◆ Exercise
Produce an exact copy of all the data below, dropping every image.

-.-.-

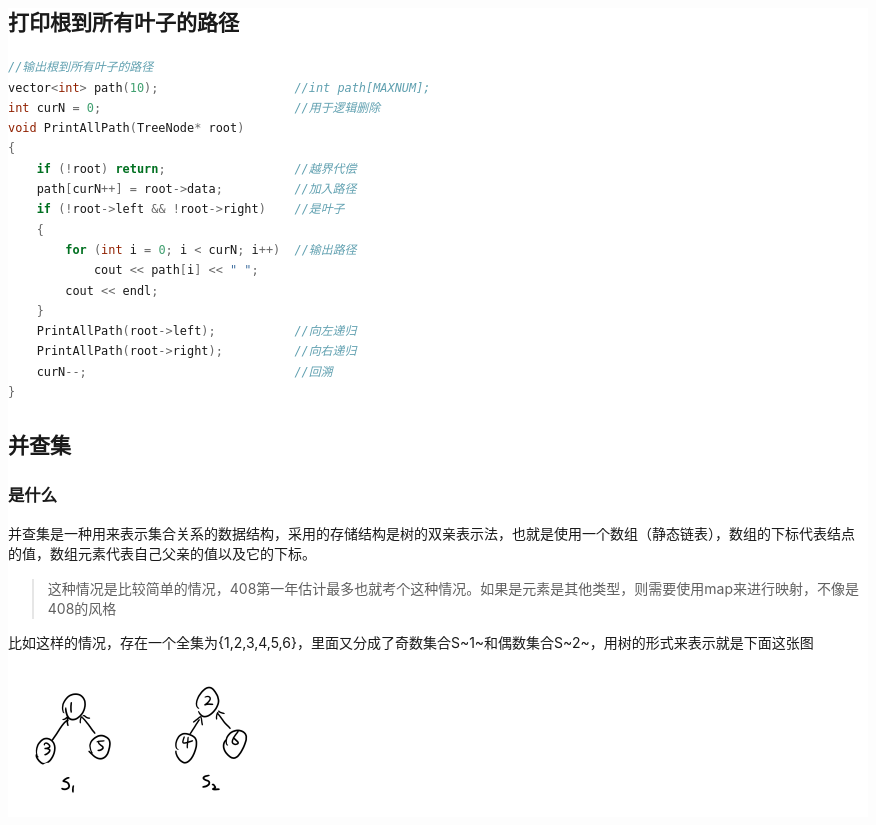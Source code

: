 ## 打印根到所有叶子的路径

```c++
//输出根到所有叶子的路径
vector<int> path(10);					//int path[MAXNUM];
int curN = 0;							//用于逻辑删除
void PrintAllPath(TreeNode* root)
{
	if (!root) return;					//越界代偿
	path[curN++] = root->data;			//加入路径
	if (!root->left && !root->right)	//是叶子
	{
		for (int i = 0; i < curN; i++)	//输出路径
			cout << path[i] << " ";
		cout << endl;
	}
	PrintAllPath(root->left);			//向左递归
	PrintAllPath(root->right);			//向右递归
	curN--;								//回溯
}
```

## 并查集

### 是什么

并查集是一种用来表示集合关系的数据结构，采用的存储结构是树的双亲表示法，也就是使用一个数组（静态链表），数组的下标代表结点的值，数组元素代表自己父亲的值以及它的下标。

> 这种情况是比较简单的情况，408第一年估计最多也就考个这种情况。如果是元素是其他类型，则需要使用map来进行映射，不像是408的风格

比如这样的情况，存在一个全集为{1,2,3,4,5,6}，里面又分成了奇数集合S~1~和偶数集合S~2~，用树的形式来表示就是下面这张图

<img src="Images/image-20210922230637675.png" alt="image-20210922230637675" style="zoom:25%;" />
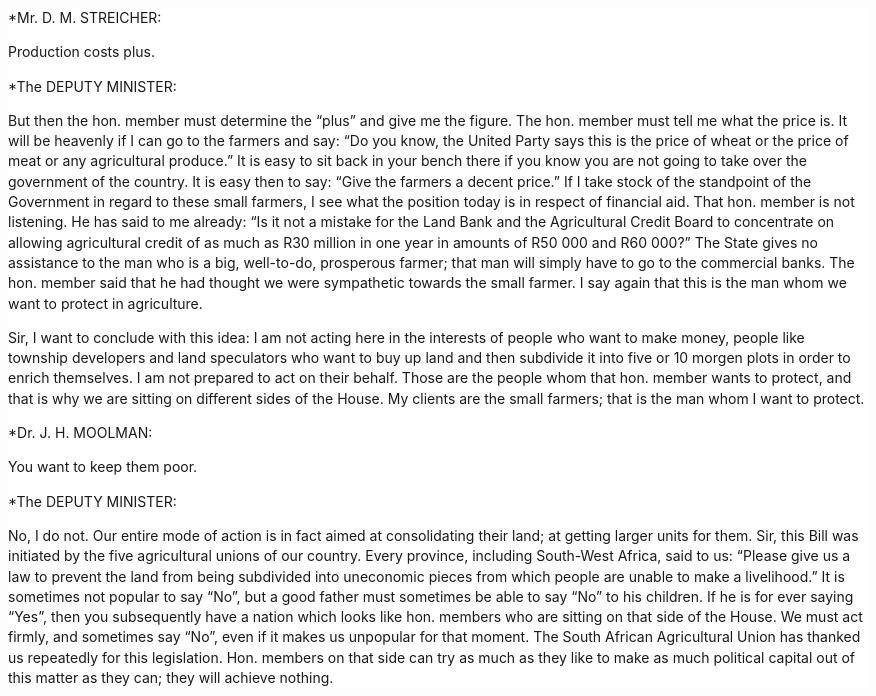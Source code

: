 </speech>

<speech by="#streicher">

<from>*Mr. <person refersTo="hansard_za">D. M. STREICHER</person>:</from>

<p>Production costs plus.</p>

</speech>

<speech by="#deputy_minister">

<from>*The <person refersTo="hansard_za">DEPUTY MINISTER</person>:</from>

<p>But then the hon. member must determine the &#x201C;plus&#x201D; and give me the figure. The hon. member must tell me what the price is. It will be heavenly if I can go to the farmers and say: &#x201C;Do you know, the United Party says this is the price of wheat or the price of meat or any agricultural produce.&#x201D; It is easy to sit back in your bench there if you know you are not going to take over the government of the country. It is easy then to say: &#x201C;Give the farmers a decent price.&#x201D; If I take stock of the standpoint of the Government in regard to these small farmers, I see what the position today is in respect of financial aid. That hon. member is not listening. He has said to me already: &#x201C;Is it not a mistake for the Land Bank and the Agricultural Credit Board to concentrate on allowing agricultural credit of as much as R30 million in one year in amounts of R50 000 and R60 000&#x003F;&#x201D; The State gives no assistance to the man who is a big, well-to-do, prosperous farmer; that man will simply have to go to the commercial banks. The hon. member said that he had thought we were sympathetic towards the small farmer. I say again that this is the man whom we want to protect in agriculture.</p>

<p>Sir, I want to conclude with this idea: I am not acting here in the interests of people who want to make money, people like township developers and land speculators who want to buy up land and then subdivide it into five or 10 morgen plots in order to enrich themselves. I am not prepared to act on their behalf. Those are the people whom that hon. member wants to protect, and that is why we are sitting on different sides of the House. My clients are the small farmers; that is the man whom I want to protect.</p>

</speech>

<speech by="#moolman">

<from>*Dr. <person refersTo="hansard_za">J. H. MOOLMAN</person>:</from>

<p>You want to keep them poor.</p>

</speech>

<speech by="#deputy_minister">

<from>*The <person refersTo="hansard_za">DEPUTY MINISTER</person>:</from>

<p>No, I do not. Our entire mode of action is in fact aimed at consolidating their land; at getting larger units for them. Sir, this Bill was initiated by the five agricultural unions of our country. Every province, including South-West Africa, said to us: &#x201C;Please give us a law to prevent the land from being subdivided into uneconomic pieces from which people are unable to make a livelihood.&#x201D; It is sometimes not popular to say &#x201C;No&#x201D;, but a good father must sometimes be able to say &#x201C;No&#x201D; to his children. If he is for ever saying &#x201C;Yes&#x201D;, then you subsequently have a nation which looks like hon. members who are sitting on that side of the House. We must act firmly, and sometimes say &#x201C;No&#x201D;, even if it makes us unpopular for that moment. The South African Agricultural Union has thanked us repeatedly for this legislation. Hon. members on that side can try as much as they like to make as much political capital out of this matter as they can; they will achieve nothing.</p>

-.-.-

◆ Completed task
Source code

: ## 打印根到所有叶子的路径

```c++
//输出根到所有叶子的路径
vector<int> path(10);					//int path[MAXNUM];
int curN = 0;							//用于逻辑删除
void PrintAllPath(TreeNode* root)
{
	if (!root) return;					//越界代偿
	path[curN++] = root->data;			//加入路径
	if (!root->left && !root->right)	//是叶子
	{
		for (int i = 0; i < curN; i++)	//输出路径
			cout << path[i] << " ";
		cout << endl;
	}
	PrintAllPath(root->left);			//向左递归
	PrintAllPath(root->right);			//向右递归
	curN--;								//回溯
}
```

## 并查集

### 是什么

并查集是一种用来表示集合关系的数据结构，采用的存储结构是树的双亲表示法，也就是使用一个数组（静态链表），数组的下标代表结点的值，数组元素代表自己父亲的值以及它的下标。

> 这种情况是比较简单的情况，408第一年估计最多也就考个这种情况。如果是元素是其他类型，则需要使用map来进行映射，不像是408的风格

比如这样的情况，存在一个全集为{1,2,3,4,5,6}，里面又分成了奇数集合S~1~和偶数集合S~2~，用树的形式来表示就是下面这张图

<img src="Images/image-20210922230637675.png" alt="image-20210922230637675" style="zoom:25%;" />
Source code

: </speech>

<speech by="#streicher">

<from>*Mr. <person refersTo="hansard_za">D. M. STREICHER</person>:</from>

<p>Production costs plus.</p>

</speech>

<speech by="#deputy_minister">

<from>*The <person refersTo="hansard_za">DEPUTY MINISTER</person>:</from>

<p>But then the hon. member must determine the &#x201C;plus&#x201D; and give me the figure. The hon. member must tell me what the price is. It will be heavenly if I can go to the farmers and say: &#x201C;Do you know, the United Party says this is the price of wheat or the price of meat or any agricultural produce.&#x201D; It is easy to sit back in your bench there if you know you are not going to take over the government of the country. It is easy then to say: &#x201C;Give the farmers a decent price.&#x201D; If I take stock of the standpoint of the Government in regard to these small farmers, I see what the position today is in respect of financial aid. That hon. member is not listening. He has said to me already: &#x201C;Is it not a mistake for the Land Bank and the Agricultural Credit Board to concentrate on allowing agricultural credit of as much as R30 million in one year in amounts of R50 000 and R60 000&#x003F;&#x201D; The State gives no assistance to the man who is a big, well-to-do, prosperous farmer; that man will simply have to go to the commercial banks. The hon. member said that he had thought we were sympathetic towards the small farmer. I say again that this is the man whom we want to protect in agriculture.</p>

<p>Sir, I want to conclude with this idea: I am not acting here in the interests of people who want to make money, people like township developers and land speculators who want to buy up land and then subdivide it into five or 10 morgen plots in order to enrich themselves. I am not prepared to act on their behalf. Those are the people whom that hon. member wants to protect, and that is why we are sitting on different sides of the House. My clients are the small farmers; that is the man whom I want to protect.</p>

</speech>

<speech by="#moolman">

<from>*Dr. <person refersTo="hansard_za">J. H. MOOLMAN</person>:</from>

<p>You want to keep them poor.</p>

</speech>

<speech by="#deputy_minister">

<from>*The <person refersTo="hansard_za">DEPUTY MINISTER</person>:</from>

<p>No, I do not. Our entire mode of action is in fact aimed at consolidating their land; at getting larger units for them. Sir, this Bill was initiated by the five agricultural unions of our country. Every province, including South-West Africa, said to us: &#x201C;Please give us a law to prevent the land from being subdivided into uneconomic pieces from which people are unable to make a livelihood.&#x201D; It is sometimes not popular to say &#x201C;No&#x201D;, but a good father must sometimes be able to say &#x201C;No&#x201D; to his children. If he is for ever saying &#x201C;Yes&#x201D;, then you subsequently have a nation which looks like hon. members who are sitting on that side of the House. We must act firmly, and sometimes say &#x201C;No&#x201D;, even if it makes us unpopular for that moment. The South African Agricultural Union has thanked us repeatedly for this legislation. Hon. members on that side can try as much as they like to make as much political capital out of this matter as they can; they will achieve nothing.</p>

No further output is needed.